To our north, a dragon is dying.

The Chinese machine is grinding to a halt…much to the surprise — and chagrin — of economists. It’s a story that many expected to end with Chinese hegemony over today’s leading economies like the US or the EU.

We saw the remarkable results of market liberalisation like ramped up productivity, skyrocketing wages, and the birth of a middle class. Just a couple of decades ago, it was an economy of rice paddies.

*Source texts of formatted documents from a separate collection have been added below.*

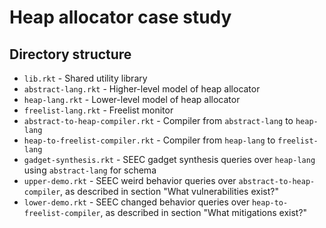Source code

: # Heap allocator case study

## Directory structure
* `lib.rkt` - Shared utility library
* `abstract-lang.rkt` - Higher-level model of heap allocator
* `heap-lang.rkt` - Lower-level model of heap allocator
* `freelist-lang.rkt` - Freelist monitor
* `abstract-to-heap-compiler.rkt` - Compiler from `abstract-lang` to `heap-lang`
* `heap-to-freelist-compiler.rkt` - Compiler from `heap-lang` to `freelist-lang`
* `gadget-synthesis.rkt` - SEEC gadget synthesis queries over `heap-lang` using `abstract-lang` for schema
* `upper-demo.rkt` - SEEC weird behavior queries over `abstract-to-heap-compiler`, as described in section "What vulnerabilities exist?" 
* `lower-demo.rkt` - SEEC changed behavior queries over `heap-to-freelist-compiler`, as described in section "What mitigations exist?"
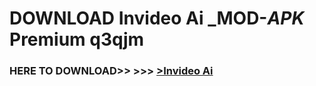 # DOWNLOAD Invideo Ai _MOD-_APK_ Premium  q3qjm



<h3> HERE TO DOWNLOAD>> >>> <a href="https://rediregoooz.web.app?sq=Invideo Ai">>Invideo Ai </a></h3><br>


 
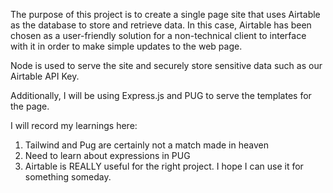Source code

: The purpose of this project is to create a single page site that uses Airtable 
as the database to store and retrieve data. In this case, Airtable has been
chosen as a user-friendly solution for a non-technical client to interface
with it in order to make simple updates to the web page.

Node is used to serve the site and securely store sensitive data such as our
Airtable API Key. 

Additionally, I will be using Express.js and PUG to serve the templates for 
the page. 

I will record my learnings here:
1. Tailwind and Pug are certainly not a match made in heaven
2. Need to learn about expressions in PUG
3. Airtable is REALLY useful for the right project. 
I hope I can use it for something someday.
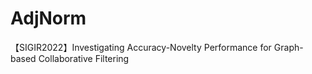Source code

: # AdjNorm
【SIGIR2022】Investigating Accuracy-Novelty Performance for Graph-based Collaborative Filtering
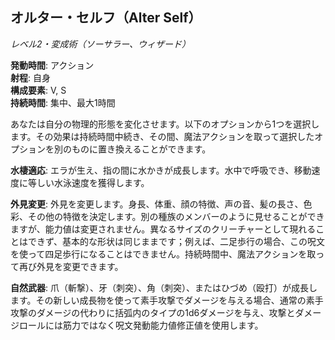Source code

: ## オルター・セルフ（Alter Self）
*レベル2・変成術（ソーサラー、ウィザード）*

**発動時間**: アクション  
**射程**: 自身  
**構成要素**: V, S  
**持続時間**: 集中、最大1時間

あなたは自分の物理的形態を変化させます。以下のオプションから1つを選択します。その効果は持続時間中続き、その間、魔法アクションを取って選択したオプションを別のものに置き換えることができます。

**水棲適応**: エラが生え、指の間に水かきが成長します。水中で呼吸でき、移動速度に等しい水泳速度を獲得します。

**外見変更**: 外見を変更します。身長、体重、顔の特徴、声の音、髪の長さ、色彩、その他の特徴を決定します。別の種族のメンバーのように見せることができますが、能力値は変更されません。異なるサイズのクリーチャーとして現れることはできず、基本的な形状は同じままです；例えば、二足歩行の場合、この呪文を使って四足歩行になることはできません。持続時間中、魔法アクションを取って再び外見を変更できます。

**自然武器**: 爪（斬撃）、牙（刺突）、角（刺突）、またはひづめ（殴打）が成長します。その新しい成長物を使って素手攻撃でダメージを与える場合、通常の素手攻撃のダメージの代わりに括弧内のタイプの1d6ダメージを与え、攻撃とダメージロールには筋力ではなく呪文発動能力値修正値を使用します。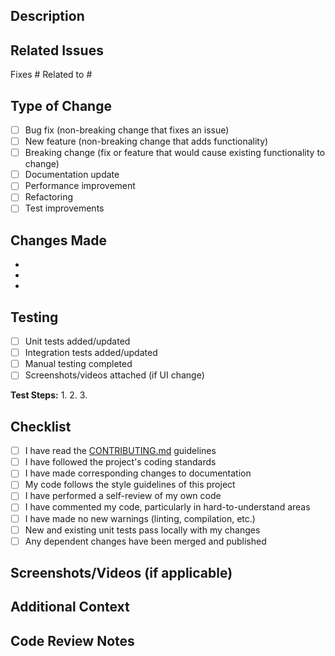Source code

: ## Description

<!-- Provide a clear, concise description of your changes. What problem does it solve? What feature does it add? -->

## Related Issues

<!-- Link to related issues using #issueNumber, e.g., Fixes #123, Related to #456 -->

Fixes #
Related to #

## Type of Change

<!-- Mark the relevant option with an "x" -->

- [ ] Bug fix (non-breaking change that fixes an issue)
- [ ] New feature (non-breaking change that adds functionality)
- [ ] Breaking change (fix or feature that would cause existing functionality to change)
- [ ] Documentation update
- [ ] Performance improvement
- [ ] Refactoring
- [ ] Test improvements

## Changes Made

<!-- Provide a bulleted list of specific changes -->

- 
- 
- 

## Testing

<!-- Describe the testing you've performed. Include steps to verify the changes. -->

- [ ] Unit tests added/updated
- [ ] Integration tests added/updated
- [ ] Manual testing completed
- [ ] Screenshots/videos attached (if UI change)

**Test Steps:**
1. 
2. 
3. 

## Checklist

<!-- Ensure you've completed all of the following before requesting review -->

- [ ] I have read the [CONTRIBUTING.md](../docs/CONTRIBUTING.md) guidelines
- [ ] I have followed the project's coding standards
- [ ] I have made corresponding changes to documentation
- [ ] My code follows the style guidelines of this project
- [ ] I have performed a self-review of my own code
- [ ] I have commented my code, particularly in hard-to-understand areas
- [ ] I have made no new warnings (linting, compilation, etc.)
- [ ] New and existing unit tests pass locally with my changes
- [ ] Any dependent changes have been merged and published

## Screenshots/Videos (if applicable)

<!-- Attach screenshots or videos demonstrating the change, especially for UI modifications -->

## Additional Context

<!-- Add any additional context, considerations, or notes here -->

## Code Review Notes

<!-- Any specific areas you'd like reviewers to focus on? Any concerns? -->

We thought of China as a financial Cinderella story (although Mulan might be a better comparison)…and the data supported that. Look at this historical chart of China’s GDP, for example: | World Bank

Source: | World Bank

But in 2015, the plot thickened.

In a sudden move, Chinese authorities devalued the yuan against the US dollar…which sent the currency tumbling. It was a strategic move in preparation for the yuan’s inclusion in the IMF’s reserve currencies…something that would basically cement China’s role as one of the world’s economic superpowers.

However, weakening growth in the region has given some analysts pause…and created space for doubt for China’s strength.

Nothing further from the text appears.